Find answers from the community

Updated 2 months ago

Streaming issue with simultaneous requests

Streaming issue for simultaneous request

I was checking this project and found this issue.

When I simultaneously asked two questions I found that the response was shared between the two requests.
Here I have added a screenshot of that.

Is this a LlamaIndex problem or is there any problem in implementing event streaming in this code?
How can I solve the response event sharing issue between two requests?
Attachment
streaming-issue.png
L
n
L
20 comments
Probably an issue with however this was implemented

It's totally possible to stream multiple requests 🀷
This project is a little old -- this isn't how I would implement streaming these days πŸ‘€
This is more recent from Rohan, using workflows, which is how I would do this

https://github.com/rsrohan99/llamaindex-workflow-streaming-tutorial

If you haven't used workflows yet, they are super cool. Docs here
https://docs.llamaindex.ai/en/stable/module_guides/workflow/
@Logan M thanks for your feedback.

For now, It would be great for me if I could solve that issue without workflow. I have tried with this doc. It didn't work for me because BaseEventHandler is thread-locked.
In that case, do you have any suggestions or doc that I can go through?
Thanks.
The instrumentation event handler would be the safe way to do it -- it's threads are and async safe
What was the exact issue?
Not sure what the issue with thread locking was πŸ€”
First I used Rohan's code, which did not work for two simultaneous requests because it globally shares the queue data.

Then I changed the code a bit. I initiate the CustomEventHandler object inside the request function, create a new queue for each user request, and collect the event from the CustomEventHandler object defined inside the request function.
But a new issue arrived. The llamaindex internal list event never got cleared.
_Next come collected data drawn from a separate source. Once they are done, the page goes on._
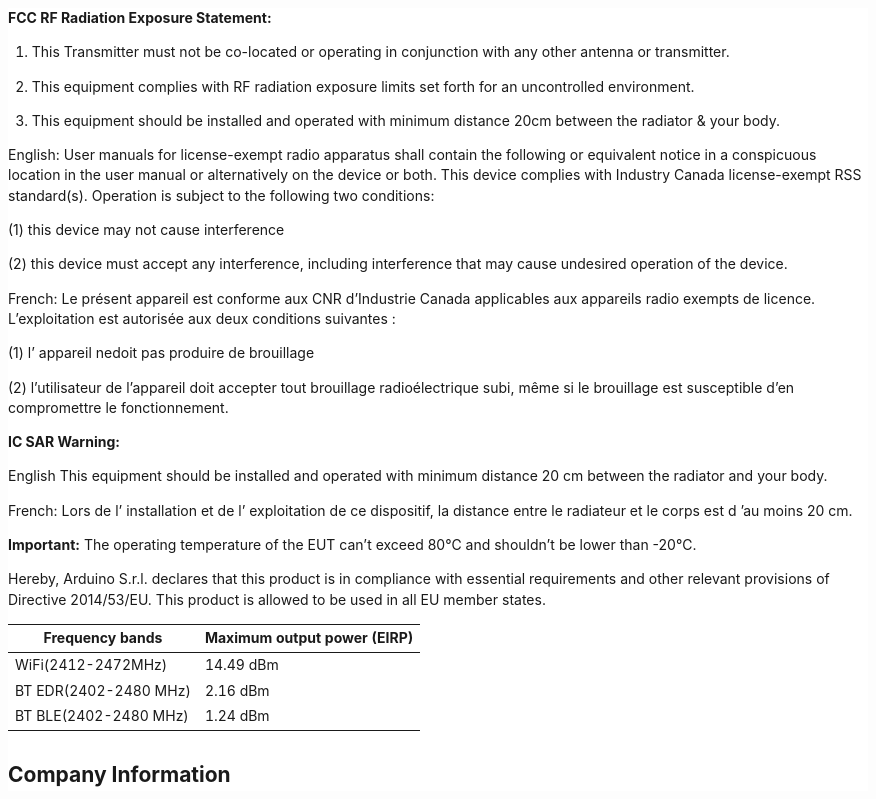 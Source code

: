 **FCC RF Radiation Exposure Statement:**

1. This Transmitter must not be co-located or operating in conjunction with any other antenna or transmitter.

2. This equipment complies with RF radiation exposure limits set forth for an uncontrolled environment.

3. This equipment should be installed and operated with minimum distance 20cm between the radiator & your body.

English:
User manuals for license-exempt radio apparatus shall contain the following or equivalent notice in a conspicuous location in the user manual or alternatively on the device or both. This device complies with Industry Canada license-exempt RSS standard(s). Operation is subject to the following two conditions:

(1) this device may not cause interference

(2) this device must accept any interference, including interference that may cause undesired operation of the device.

French:
Le présent appareil est conforme aux CNR d’Industrie Canada applicables aux appareils radio exempts de licence. L’exploitation est autorisée aux deux conditions suivantes :

(1) l’ appareil nedoit pas produire de brouillage

(2) l’utilisateur de l’appareil doit accepter tout brouillage radioélectrique subi, même si le brouillage est susceptible d’en compromettre le fonctionnement.

**IC SAR Warning:**

English
This equipment should be installed and operated with minimum distance 20 cm between the radiator and your body.

French:
Lors de l’ installation et de l’ exploitation de ce dispositif, la distance entre le radiateur et le corps est d ’au moins 20 cm.

**Important:** The operating temperature of the EUT can’t exceed 80℃ and shouldn’t be lower than -20℃.

Hereby, Arduino S.r.l. declares that this product is in compliance with essential requirements and other relevant provisions of Directive 2014/53/EU. This product is allowed to be used in all EU member states. 

| Frequency bands       | Maximum output power (EIRP) |
| --------------------- | --------------------------- |
| WiFi(2412-2472MHz)    | 14.49 dBm                   |
| BT EDR(2402-2480 MHz) | 2.16 dBm                    |
| BT BLE(2402-2480 MHz) | 1.24 dBm                    |

## Company Information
Now, I am getting old events, including new events, unless the server restarts.
In the attached screenshot you will notice that each event emits 5 times because I was asked 5 questions without restarting the server. Asking new questions will repeat each event for 6 times. That is my issue.

I have added the updated code file based on Rohan's implementation.
Attachment
Screenshot_from_2024-10-20_01-40-20.png
Also updating the package to 0.11.14 didn't help.
Hmm. Tbh it's probably going to be 100% less work to use a workflow lol
I might rewrite it later today if I get some free time
@nayan32biswas ^ converted to use workflows
Was a fun little exercise
Thank you @Logan M πŸ₯°
Hi @Logan M it seems like there is an issue with workflow event streaming when we are trying to use it with ContextChatEngine
this is the error
Attachment
Screenshot_2024-10-20_at_4.31.37_PM.png
That workflow itself IS a context chat engine fyi πŸ˜…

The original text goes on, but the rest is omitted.